Submitted to: Research Workers in Animal Diseases Conference Proceedings
Publication Type: Abstract only
Publication Acceptance Date: 11/10/2002
Publication Date: 11/2/2002
Citation: Neill, J.D., Ridpath, J.F. Use of serial analysis of gene expression to measure changes in gene expression in MDBK cells following infection with BVDV2. Conference of Research Workers in Animal Diseases. 2002. Abstract No. 184. Interpretive Summary:
Technical Abstract: Bovine viral diarrhea virus type 2 (BVDV2) strain 1373 is a virulent strain of BVDV2 that causes high fever, thrombocytopenia, and lymphopenia with accompanying lymphoid depletion and immune suppression. The exact mechanism(s) by which these lesions are brought about is unknown. To investigate the interaction of BVDV2-1373 with the host cell, we used serial analysis of gene expression (SAGE) to identify and quantitate mRNA transcripts in noninfected and BVDV2-1373-infected MDBK cells. SAGE, a sequenced based, global functional genomics technology, allows quantitation of virtually every cellular transcript without prior sequence information. SAGE revealed changes in the expression level of a number of genes in BVDV2-infected cells and that these changes could be placed into categories based on biochemical function.
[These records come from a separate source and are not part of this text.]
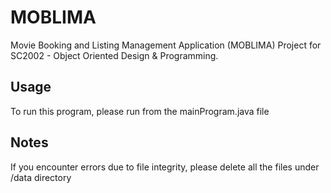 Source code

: <h1>MOBLIMA</h1>
Movie Booking and Listing Management Application (MOBLIMA)
Project for SC2002 - Object Oriented Design & Programming.

<h2>Usage</h2>
To run this program, please run from the mainProgram.java file 

<h2>Notes</h2>
If you encounter errors due to file integrity, please delete all the files under /data directory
With the exception of a 7-fold decrease in transcription of cytochrome c, little change in expression was seen in genes involved in energy metabolism. Transcripts encoding cellular signaling proteins showed a consistent decline in transcription, indicating possible impaired function of these pathways. This was particularly prominent with the 14-3-3 proteins that have signaling and regulatory functions. Conversely, genes involved in protein translation and post-translational modification showed generally increased levels of transcription. These included translation elongation factor 2 and endoplasmic reticulum transport proteins. Overall, many changes in gene expression reflected changes beneficial to the virus while putting the cell at a metabolic disadvantage.